■ **What this task involves**:
Nothing in the listing may be skipped; repeat it all exactly.

■ **Records for this exercise**:
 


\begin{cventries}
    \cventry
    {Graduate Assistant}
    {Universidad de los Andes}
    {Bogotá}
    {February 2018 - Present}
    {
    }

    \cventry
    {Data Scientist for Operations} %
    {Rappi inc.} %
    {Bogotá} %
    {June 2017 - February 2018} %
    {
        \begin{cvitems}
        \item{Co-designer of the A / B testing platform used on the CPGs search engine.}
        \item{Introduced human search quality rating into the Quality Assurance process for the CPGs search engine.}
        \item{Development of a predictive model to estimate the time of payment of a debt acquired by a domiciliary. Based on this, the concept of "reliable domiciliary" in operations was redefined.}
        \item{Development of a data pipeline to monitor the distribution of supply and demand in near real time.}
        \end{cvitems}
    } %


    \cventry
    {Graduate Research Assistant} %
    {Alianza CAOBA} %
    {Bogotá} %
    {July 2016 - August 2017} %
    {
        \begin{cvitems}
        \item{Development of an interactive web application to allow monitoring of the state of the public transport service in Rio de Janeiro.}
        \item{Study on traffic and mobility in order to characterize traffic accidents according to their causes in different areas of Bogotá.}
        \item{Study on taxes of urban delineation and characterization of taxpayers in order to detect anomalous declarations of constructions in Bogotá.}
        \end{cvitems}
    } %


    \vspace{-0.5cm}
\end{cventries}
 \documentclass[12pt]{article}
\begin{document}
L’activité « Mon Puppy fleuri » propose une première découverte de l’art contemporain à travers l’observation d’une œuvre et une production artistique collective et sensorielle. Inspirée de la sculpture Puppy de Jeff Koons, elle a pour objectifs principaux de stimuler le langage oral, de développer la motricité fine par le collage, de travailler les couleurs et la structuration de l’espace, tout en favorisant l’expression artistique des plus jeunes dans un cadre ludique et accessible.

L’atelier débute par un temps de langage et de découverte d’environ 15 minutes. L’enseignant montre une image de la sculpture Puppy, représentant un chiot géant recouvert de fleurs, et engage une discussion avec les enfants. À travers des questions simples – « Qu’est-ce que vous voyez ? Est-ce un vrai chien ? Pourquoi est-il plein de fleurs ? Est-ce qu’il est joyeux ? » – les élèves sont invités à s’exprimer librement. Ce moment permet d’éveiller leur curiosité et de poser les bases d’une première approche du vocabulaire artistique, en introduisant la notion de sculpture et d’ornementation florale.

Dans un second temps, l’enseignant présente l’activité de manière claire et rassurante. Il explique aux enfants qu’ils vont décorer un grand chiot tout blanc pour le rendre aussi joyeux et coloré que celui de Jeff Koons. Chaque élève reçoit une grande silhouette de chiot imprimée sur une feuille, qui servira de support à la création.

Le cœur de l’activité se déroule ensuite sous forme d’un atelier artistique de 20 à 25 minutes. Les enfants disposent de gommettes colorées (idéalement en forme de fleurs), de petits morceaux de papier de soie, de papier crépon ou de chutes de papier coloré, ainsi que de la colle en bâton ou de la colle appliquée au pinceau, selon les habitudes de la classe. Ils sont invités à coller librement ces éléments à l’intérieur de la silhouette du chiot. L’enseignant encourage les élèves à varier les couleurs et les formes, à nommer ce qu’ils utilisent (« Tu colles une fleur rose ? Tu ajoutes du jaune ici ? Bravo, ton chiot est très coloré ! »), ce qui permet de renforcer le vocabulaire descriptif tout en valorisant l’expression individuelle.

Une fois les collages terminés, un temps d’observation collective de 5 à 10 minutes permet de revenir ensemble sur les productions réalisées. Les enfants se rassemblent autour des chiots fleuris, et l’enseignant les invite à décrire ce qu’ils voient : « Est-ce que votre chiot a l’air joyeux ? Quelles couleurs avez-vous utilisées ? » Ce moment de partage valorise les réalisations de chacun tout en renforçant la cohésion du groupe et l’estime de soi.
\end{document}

■ **Answer to the exercise**:
\begin{cventries}
    \cventry
    {Graduate Assistant}
    {Universidad de los Andes}
    {Bogotá}
    {February 2018 - Present}
    {
    }

    \cventry
    {Data Scientist for Operations} %
    {Rappi inc.} %
    {Bogotá} %
    {June 2017 - February 2018} %
    {
        \begin{cvitems}
        \item{Co-designer of the A / B testing platform used on the CPGs search engine.}
        \item{Introduced human search quality rating into the Quality Assurance process for the CPGs search engine.}
        \item{Development of a predictive model to estimate the time of payment of a debt acquired by a domiciliary. Based on this, the concept of "reliable domiciliary" in operations was redefined.}
        \item{Development of a data pipeline to monitor the distribution of supply and demand in near real time.}
        \end{cvitems}
    } %


    \cventry
    {Graduate Research Assistant} %
    {Alianza CAOBA} %
    {Bogotá} %
    {July 2016 - August 2017} %
    {
        \begin{cvitems}
        \item{Development of an interactive web application to allow monitoring of the state of the public transport service in Rio de Janeiro.}
        \item{Study on traffic and mobility in order to characterize traffic accidents according to their causes in different areas of Bogotá.}
        \item{Study on taxes of urban delineation and characterization of taxpayers in order to detect anomalous declarations of constructions in Bogotá.}
        \end{cvitems}
    } %


    \vspace{-0.5cm}
\end{cventries}
 \documentclass[12pt]{article}
\begin{document}
L’activité « Mon Puppy fleuri » propose une première découverte de l’art contemporain à travers l’observation d’une œuvre et une production artistique collective et sensorielle. Inspirée de la sculpture Puppy de Jeff Koons, elle a pour objectifs principaux de stimuler le langage oral, de développer la motricité fine par le collage, de travailler les couleurs et la structuration de l’espace, tout en favorisant l’expression artistique des plus jeunes dans un cadre ludique et accessible.

L’atelier débute par un temps de langage et de découverte d’environ 15 minutes. L’enseignant montre une image de la sculpture Puppy, représentant un chiot géant recouvert de fleurs, et engage une discussion avec les enfants. À travers des questions simples – « Qu’est-ce que vous voyez ? Est-ce un vrai chien ? Pourquoi est-il plein de fleurs ? Est-ce qu’il est joyeux ? » – les élèves sont invités à s’exprimer librement. Ce moment permet d’éveiller leur curiosité et de poser les bases d’une première approche du vocabulaire artistique, en introduisant la notion de sculpture et d’ornementation florale.

Dans un second temps, l’enseignant présente l’activité de manière claire et rassurante. Il explique aux enfants qu’ils vont décorer un grand chiot tout blanc pour le rendre aussi joyeux et coloré que celui de Jeff Koons. Chaque élève reçoit une grande silhouette de chiot imprimée sur une feuille, qui servira de support à la création.

Le cœur de l’activité se déroule ensuite sous forme d’un atelier artistique de 20 à 25 minutes. Les enfants disposent de gommettes colorées (idéalement en forme de fleurs), de petits morceaux de papier de soie, de papier crépon ou de chutes de papier coloré, ainsi que de la colle en bâton ou de la colle appliquée au pinceau, selon les habitudes de la classe. Ils sont invités à coller librement ces éléments à l’intérieur de la silhouette du chiot. L’enseignant encourage les élèves à varier les couleurs et les formes, à nommer ce qu’ils utilisent (« Tu colles une fleur rose ? Tu ajoutes du jaune ici ? Bravo, ton chiot est très coloré ! »), ce qui permet de renforcer le vocabulaire descriptif tout en valorisant l’expression individuelle.

Une fois les collages terminés, un temps d’observation collective de 5 à 10 minutes permet de revenir ensemble sur les productions réalisées. Les enfants se rassemblent autour des chiots fleuris, et l’enseignant les invite à décrire ce qu’ils voient : « Est-ce que votre chiot a l’air joyeux ? Quelles couleurs avez-vous utilisées ? » Ce moment de partage valorise les réalisations de chacun tout en renforçant la cohésion du groupe et l’estime de soi.
\end{document}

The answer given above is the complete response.